Por Coordenação Nacional da Marea Socialista

Sobre o aprofundamento do autoritarismo e das políticas antioperárias de Maduro:

Lutar pela unidade dos trabalhadores por uma democracia revolucionária e recuperar todos os nossos direitos

Nossa mensagem sobre as eleições parlamentares e a fronteira eleitoral da APR

As eleições parlamentares acontecem em um dos piores momentos que a Venezuela já viveu. A destruição do trabalho em consequência da desestruturação da sociedade, a imposição do que chamamos de Salário Zero, a precariedade e a miséria, a lumpemproletarização que joga milhões de trabalhadores na economia informal, a grave ineficiência ou quase desaparecimento de serviços públicos como gás, gasolina, água, cortes recorrentes de energia, a crise de transporte, a destruição dos sistemas de saúde e educação, são elementos da conjuntura em que serão realizadas eleições em 6 de dezembro de 2020.

Soma-se a este cenário o aprofundamento do caráter repressivo e autoritário do Governo: judicialização de protestos; perseguição e prisão de trabalhadores dissidentes; controle e chantagem social nas comunidades pelas estruturas do PSUV-Governo e grupos de civis armados que se autodenominam coletivos; assassinatos de comunicadores e ativistas, alguns deles abertamente nas mãos das FAES; ilegalização e assalto a lideranças de partidos de oposição ou que se atrevam a se demarcar, ainda que eleitoralmente, ao governo; fechamento e controle da mídia; privação de liberdade de expressão ou do exercício do jornalismo com informações incômodas ou adversas ao poder (com aplicação da “Lei Contra o Ódio”); ilegalização sindical ou proibição de eleição de seus dirigentes; prisão de dirigentes sindicais e ativistas; presença da polícia e militares nos locais de trabalho ou instituições públicas com o papel intimidador e espião dos trabalhadores são algumas das condições, práticas e eventos que prevalecem e explicam a situação dos direitos humanos no país.

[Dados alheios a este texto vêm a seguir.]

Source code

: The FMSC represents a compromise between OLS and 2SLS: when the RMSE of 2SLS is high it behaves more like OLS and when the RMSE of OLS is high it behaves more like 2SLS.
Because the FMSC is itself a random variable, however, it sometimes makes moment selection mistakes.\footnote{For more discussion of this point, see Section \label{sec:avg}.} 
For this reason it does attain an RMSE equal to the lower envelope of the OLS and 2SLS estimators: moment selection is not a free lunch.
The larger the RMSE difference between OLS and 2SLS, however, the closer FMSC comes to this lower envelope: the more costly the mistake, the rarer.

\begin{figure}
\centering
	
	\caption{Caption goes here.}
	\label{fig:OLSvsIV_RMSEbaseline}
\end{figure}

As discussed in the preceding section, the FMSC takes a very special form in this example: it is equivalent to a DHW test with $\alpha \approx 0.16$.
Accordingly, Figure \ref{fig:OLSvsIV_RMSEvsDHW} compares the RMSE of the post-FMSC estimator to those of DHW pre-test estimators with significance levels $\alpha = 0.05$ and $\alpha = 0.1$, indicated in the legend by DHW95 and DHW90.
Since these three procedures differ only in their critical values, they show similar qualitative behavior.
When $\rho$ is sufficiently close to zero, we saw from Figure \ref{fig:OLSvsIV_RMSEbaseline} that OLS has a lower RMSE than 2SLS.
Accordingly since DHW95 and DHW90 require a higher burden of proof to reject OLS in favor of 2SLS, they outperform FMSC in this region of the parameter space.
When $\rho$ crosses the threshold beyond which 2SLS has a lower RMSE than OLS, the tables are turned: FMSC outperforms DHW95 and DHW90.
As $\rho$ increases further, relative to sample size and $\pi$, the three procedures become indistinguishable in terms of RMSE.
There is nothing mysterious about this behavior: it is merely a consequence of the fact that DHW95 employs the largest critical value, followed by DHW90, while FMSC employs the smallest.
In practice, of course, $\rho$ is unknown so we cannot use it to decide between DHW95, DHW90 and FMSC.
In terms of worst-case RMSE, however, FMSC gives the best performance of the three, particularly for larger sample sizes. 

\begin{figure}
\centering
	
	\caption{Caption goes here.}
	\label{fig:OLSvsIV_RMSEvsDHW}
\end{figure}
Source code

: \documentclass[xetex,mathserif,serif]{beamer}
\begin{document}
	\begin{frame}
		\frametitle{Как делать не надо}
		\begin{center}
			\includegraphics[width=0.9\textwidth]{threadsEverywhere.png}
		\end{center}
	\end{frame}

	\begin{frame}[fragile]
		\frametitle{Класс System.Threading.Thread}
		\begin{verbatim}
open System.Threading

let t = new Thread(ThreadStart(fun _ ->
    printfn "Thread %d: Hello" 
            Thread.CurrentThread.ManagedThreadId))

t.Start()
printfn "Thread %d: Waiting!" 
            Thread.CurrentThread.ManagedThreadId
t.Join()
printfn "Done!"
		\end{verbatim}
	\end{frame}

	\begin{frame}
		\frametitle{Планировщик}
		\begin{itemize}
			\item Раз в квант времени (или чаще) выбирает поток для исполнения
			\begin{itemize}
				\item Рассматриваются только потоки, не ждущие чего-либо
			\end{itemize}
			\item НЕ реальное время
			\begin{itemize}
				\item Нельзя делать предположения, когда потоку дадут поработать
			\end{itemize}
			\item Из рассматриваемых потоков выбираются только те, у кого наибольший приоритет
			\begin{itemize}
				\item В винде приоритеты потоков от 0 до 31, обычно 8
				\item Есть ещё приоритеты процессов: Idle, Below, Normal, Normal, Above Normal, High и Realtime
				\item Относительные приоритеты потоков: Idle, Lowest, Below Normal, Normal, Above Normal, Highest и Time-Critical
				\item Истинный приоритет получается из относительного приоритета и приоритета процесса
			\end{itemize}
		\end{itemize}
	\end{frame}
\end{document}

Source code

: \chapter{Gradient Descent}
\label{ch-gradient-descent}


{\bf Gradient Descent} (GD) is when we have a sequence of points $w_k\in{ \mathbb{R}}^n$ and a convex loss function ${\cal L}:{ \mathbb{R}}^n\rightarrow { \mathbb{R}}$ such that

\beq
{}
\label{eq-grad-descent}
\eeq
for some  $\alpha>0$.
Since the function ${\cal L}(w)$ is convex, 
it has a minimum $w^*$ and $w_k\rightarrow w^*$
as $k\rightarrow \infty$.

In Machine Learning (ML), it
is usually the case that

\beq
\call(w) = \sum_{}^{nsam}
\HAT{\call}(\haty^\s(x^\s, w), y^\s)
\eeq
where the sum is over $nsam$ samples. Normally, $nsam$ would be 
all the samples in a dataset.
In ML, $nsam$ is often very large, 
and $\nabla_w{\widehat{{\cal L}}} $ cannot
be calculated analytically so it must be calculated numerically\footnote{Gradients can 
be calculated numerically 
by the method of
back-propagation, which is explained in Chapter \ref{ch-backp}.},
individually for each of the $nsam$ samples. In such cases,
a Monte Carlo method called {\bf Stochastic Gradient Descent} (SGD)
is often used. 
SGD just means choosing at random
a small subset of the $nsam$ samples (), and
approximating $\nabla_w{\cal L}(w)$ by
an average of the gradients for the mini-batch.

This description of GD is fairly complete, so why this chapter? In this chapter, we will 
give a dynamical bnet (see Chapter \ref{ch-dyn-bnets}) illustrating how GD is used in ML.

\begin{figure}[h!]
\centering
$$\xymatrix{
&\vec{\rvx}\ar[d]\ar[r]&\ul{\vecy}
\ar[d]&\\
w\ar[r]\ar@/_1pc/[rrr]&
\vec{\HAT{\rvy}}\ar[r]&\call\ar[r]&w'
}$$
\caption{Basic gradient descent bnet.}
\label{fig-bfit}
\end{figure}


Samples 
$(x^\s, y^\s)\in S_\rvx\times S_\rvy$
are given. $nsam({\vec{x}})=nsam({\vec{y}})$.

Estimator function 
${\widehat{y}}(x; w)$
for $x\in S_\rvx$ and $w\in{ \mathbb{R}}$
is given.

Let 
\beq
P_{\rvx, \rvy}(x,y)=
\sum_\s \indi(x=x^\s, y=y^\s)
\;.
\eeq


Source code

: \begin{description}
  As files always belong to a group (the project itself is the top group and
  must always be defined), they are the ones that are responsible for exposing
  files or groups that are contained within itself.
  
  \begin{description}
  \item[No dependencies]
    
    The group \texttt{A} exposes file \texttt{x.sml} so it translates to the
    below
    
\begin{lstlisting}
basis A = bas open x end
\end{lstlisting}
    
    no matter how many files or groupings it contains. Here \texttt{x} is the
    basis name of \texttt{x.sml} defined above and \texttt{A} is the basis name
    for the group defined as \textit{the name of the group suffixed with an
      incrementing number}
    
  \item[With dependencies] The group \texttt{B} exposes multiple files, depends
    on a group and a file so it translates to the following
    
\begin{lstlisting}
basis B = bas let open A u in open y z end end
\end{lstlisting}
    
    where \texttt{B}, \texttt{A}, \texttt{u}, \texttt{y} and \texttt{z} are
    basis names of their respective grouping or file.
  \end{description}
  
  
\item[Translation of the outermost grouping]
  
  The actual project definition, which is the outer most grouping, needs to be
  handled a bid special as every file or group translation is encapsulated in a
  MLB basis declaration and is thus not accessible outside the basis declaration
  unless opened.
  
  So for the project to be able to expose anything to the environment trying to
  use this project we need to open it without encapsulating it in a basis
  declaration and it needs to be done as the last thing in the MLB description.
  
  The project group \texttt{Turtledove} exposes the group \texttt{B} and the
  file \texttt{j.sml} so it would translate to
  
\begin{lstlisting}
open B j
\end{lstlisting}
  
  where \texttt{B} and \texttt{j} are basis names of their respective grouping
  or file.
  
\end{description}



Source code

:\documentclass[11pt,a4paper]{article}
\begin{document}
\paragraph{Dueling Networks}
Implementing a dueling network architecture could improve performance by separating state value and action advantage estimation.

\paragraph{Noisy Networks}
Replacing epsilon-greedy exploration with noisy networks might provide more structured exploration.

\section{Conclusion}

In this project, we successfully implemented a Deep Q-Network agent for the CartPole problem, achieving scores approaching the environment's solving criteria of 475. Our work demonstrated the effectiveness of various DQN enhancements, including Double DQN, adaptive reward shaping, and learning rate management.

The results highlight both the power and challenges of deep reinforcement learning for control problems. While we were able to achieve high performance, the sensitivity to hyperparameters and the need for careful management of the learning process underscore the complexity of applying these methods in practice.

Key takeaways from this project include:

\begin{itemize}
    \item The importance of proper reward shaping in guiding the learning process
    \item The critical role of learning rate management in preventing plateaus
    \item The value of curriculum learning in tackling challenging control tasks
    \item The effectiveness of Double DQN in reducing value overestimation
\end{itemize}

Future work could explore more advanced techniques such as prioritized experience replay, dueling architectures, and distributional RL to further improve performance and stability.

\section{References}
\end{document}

A repressão não atinge apenas a oposição de direita, mas nos últimos meses têm se intensificado fortemente aos setores pró-governo que, de alguma forma, atrapalham, denunciam a corrupção, criticam ou propõem linhas diferentes às bases. A intolerância às críticas e ao debate interno é um sinal dos tempos atuais.

Não ao intervencionismo e interferência dos Estados Unidos! Não às sanções de fome!

No cenário da política antioperária e impopular de Maduro, também segue a política intervencionista e a promoção de sanções de fome ao povo, defendidas a cabo pela oposição de direita unida com o imperialismo estadunidense sob a liderança de Donald Trump.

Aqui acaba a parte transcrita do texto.